FIG. 2 shows an example of a control flow after the power of the apparatus is turned on. When the power of the apparatus is turned on, the apparatus enters an initial operation mode. First, a heater energization timer is started, and energization of the heater 3 is performed for a predetermined time. During this time, the float switch 2 is warmed to be frozen. When the hot water tank 1 contains washing water, the temperature of the washing water is increased by the heater 3 and the float switch 2 is heated by the hot water. When the hot water tank 1 is empty, the float switch 2 is activated by the radiant heat of the heater 3. Warmed up. Then, the state where the float switch 2 can be normally operated is shifted to the normal operation mode. Here, the state of the float switch 2 is detected while the heater energization timer is counting, and the frozen state is melted and the float switch 2 is turned off.
Is reached, it is determined that the hot water tank 1 is not full, and the power supply to the heater 3 is stopped to display the initial water supply. The initial water supply display indicates a state in which the hot water tank 1 is not full and water is supplied by operating a switch for opening a water supply valve. If the state of the float switch 2 remains ON during the counting of the heater energization timer, it is determined that the hot water tank 1 is full, the energization of the heater 3 is performed as it is, and the water temperature reaches a predetermined temperature. Normal control is performed as described above.

When the float switch 2 is frozen, when the power of the apparatus is turned on, the water level is not immediately detected by the float switch 2 but the heater 3 is turned on.
, The float switch 2 can be melted from a frozen state and returned to a normal operation. Therefore, it is possible to prevent empty heating due to erroneous detection of tank fullness, and also to prevent the device from malfunctioning at the same time.

A thermistor 4a is provided in the hot water tank 1, and when the heater 3 is energized with the float switch 2 turned on in the initial operation mode, the temperature change of the hot water tank 1 is detected by the thermistor 4a. 4a, the failure of the device can be prevented. In particular, when the hot water tank 1 is empty, the hot water tank 1
The temperature change in the inside is higher in the empty case (T _{1 in} FIG. 4) than the temperature change in the full state (T _{2 in} FIG. 4). T ₃ ) is set, and when the temperature in the hot water tank 1 exceeds this upper limit value (T ₁ > T ₃ ), the power supply to the heater 3 is stopped.
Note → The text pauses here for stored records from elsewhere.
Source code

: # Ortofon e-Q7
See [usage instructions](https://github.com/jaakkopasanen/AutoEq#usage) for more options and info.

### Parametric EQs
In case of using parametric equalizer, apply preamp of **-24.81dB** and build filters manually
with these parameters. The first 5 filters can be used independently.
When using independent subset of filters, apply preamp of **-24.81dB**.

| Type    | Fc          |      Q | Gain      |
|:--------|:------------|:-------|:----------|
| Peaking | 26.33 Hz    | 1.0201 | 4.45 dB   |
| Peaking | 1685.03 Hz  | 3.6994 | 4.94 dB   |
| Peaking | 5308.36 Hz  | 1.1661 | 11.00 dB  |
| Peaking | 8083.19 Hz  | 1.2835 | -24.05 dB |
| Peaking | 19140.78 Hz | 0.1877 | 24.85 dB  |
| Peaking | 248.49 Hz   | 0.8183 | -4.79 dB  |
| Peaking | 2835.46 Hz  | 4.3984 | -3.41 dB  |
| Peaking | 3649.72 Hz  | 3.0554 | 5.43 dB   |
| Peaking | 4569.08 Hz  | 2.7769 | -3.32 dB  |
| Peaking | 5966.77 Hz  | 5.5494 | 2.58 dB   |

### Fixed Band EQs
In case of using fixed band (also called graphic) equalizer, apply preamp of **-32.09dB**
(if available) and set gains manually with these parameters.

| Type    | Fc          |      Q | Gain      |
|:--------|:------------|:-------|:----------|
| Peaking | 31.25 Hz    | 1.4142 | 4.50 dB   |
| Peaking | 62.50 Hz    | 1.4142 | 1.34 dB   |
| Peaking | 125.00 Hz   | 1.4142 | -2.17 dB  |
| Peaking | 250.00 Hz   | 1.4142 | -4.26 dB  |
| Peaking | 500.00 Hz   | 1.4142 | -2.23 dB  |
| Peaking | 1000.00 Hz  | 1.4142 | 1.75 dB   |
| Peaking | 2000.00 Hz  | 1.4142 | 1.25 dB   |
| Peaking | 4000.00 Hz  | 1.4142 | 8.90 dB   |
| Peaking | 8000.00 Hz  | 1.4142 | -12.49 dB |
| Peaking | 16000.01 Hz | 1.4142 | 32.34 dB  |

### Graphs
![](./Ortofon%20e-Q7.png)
When the power supply to the heater 3 is stopped, the temperature in the hot water tank 1 decreases, and when the temperature falls below the lower limit (T ₁ <T ₃ ), the power supply to the heater 3 is performed. However, if the float switch 2 is ON during a predetermined time, the hot water tank 1 is determined to be full and normal processing is performed. If the float switch 2 is OFF during the predetermined time, the heater 3 is immediately turned off. To OFF to display the initial water supply.

In the initial operation mode,
It is preferable that the power supply rate to the heater 3 be lower than the power supply rate to the heater 3 in the normal operation mode. Incidentally, in the initial operation mode, when the power supply to the heater 3 is started to warm the float switch 2 from being frozen, the power supply rate to the heater 3 at this time is set to be the same as the power supply rate to the normal heater 3. Then, before the frozen state of the float switch 2 is melted, the apparatus may be broken down due to abnormal heating.
Therefore, from the time when the power of the apparatus is turned on until the time set by the heater energization timer elapses, 10 in FIG.
For example, as shown in FIG.
By performing the energization, it is possible to prevent the device from breaking down before the float switch 2 becomes normal, and it is also possible to prevent empty heating, thereby improving safety.

[0017]

As described above, according to the first aspect of the present invention, a hot water tank, a heater for heating water in the hot water tank, a water level in the hot water tank are detected, and the water level is kept constant. When the water level in the hot water tank is less than a certain level, dry-heating operation is prevented when the water level in the hot water tank is lower than a certain level. The mode is set to turn on the float switch when the power is turned on.
・ After the initial operation mode for energizing the heater for a predetermined time regardless of the OFF state, the float switch
Water supply into the hot water tank is started in the FF state, and when the float switch is in the ON state, the heater is energized to control the water temperature to shift to a normal operation mode in which the water temperature is controlled to a predetermined temperature. When the power of the apparatus is turned on from a state in which the power of the apparatus is not turned on and the surroundings of the apparatus are left in a cold state while the float switch is in the ON state, the water level detection by the float switch is not immediately performed. In addition, by starting energization of the heater, it is possible to prevent empty heating due to erroneous detection of tank fullness due to freezing of the float switch, and also to prevent failure of the apparatus.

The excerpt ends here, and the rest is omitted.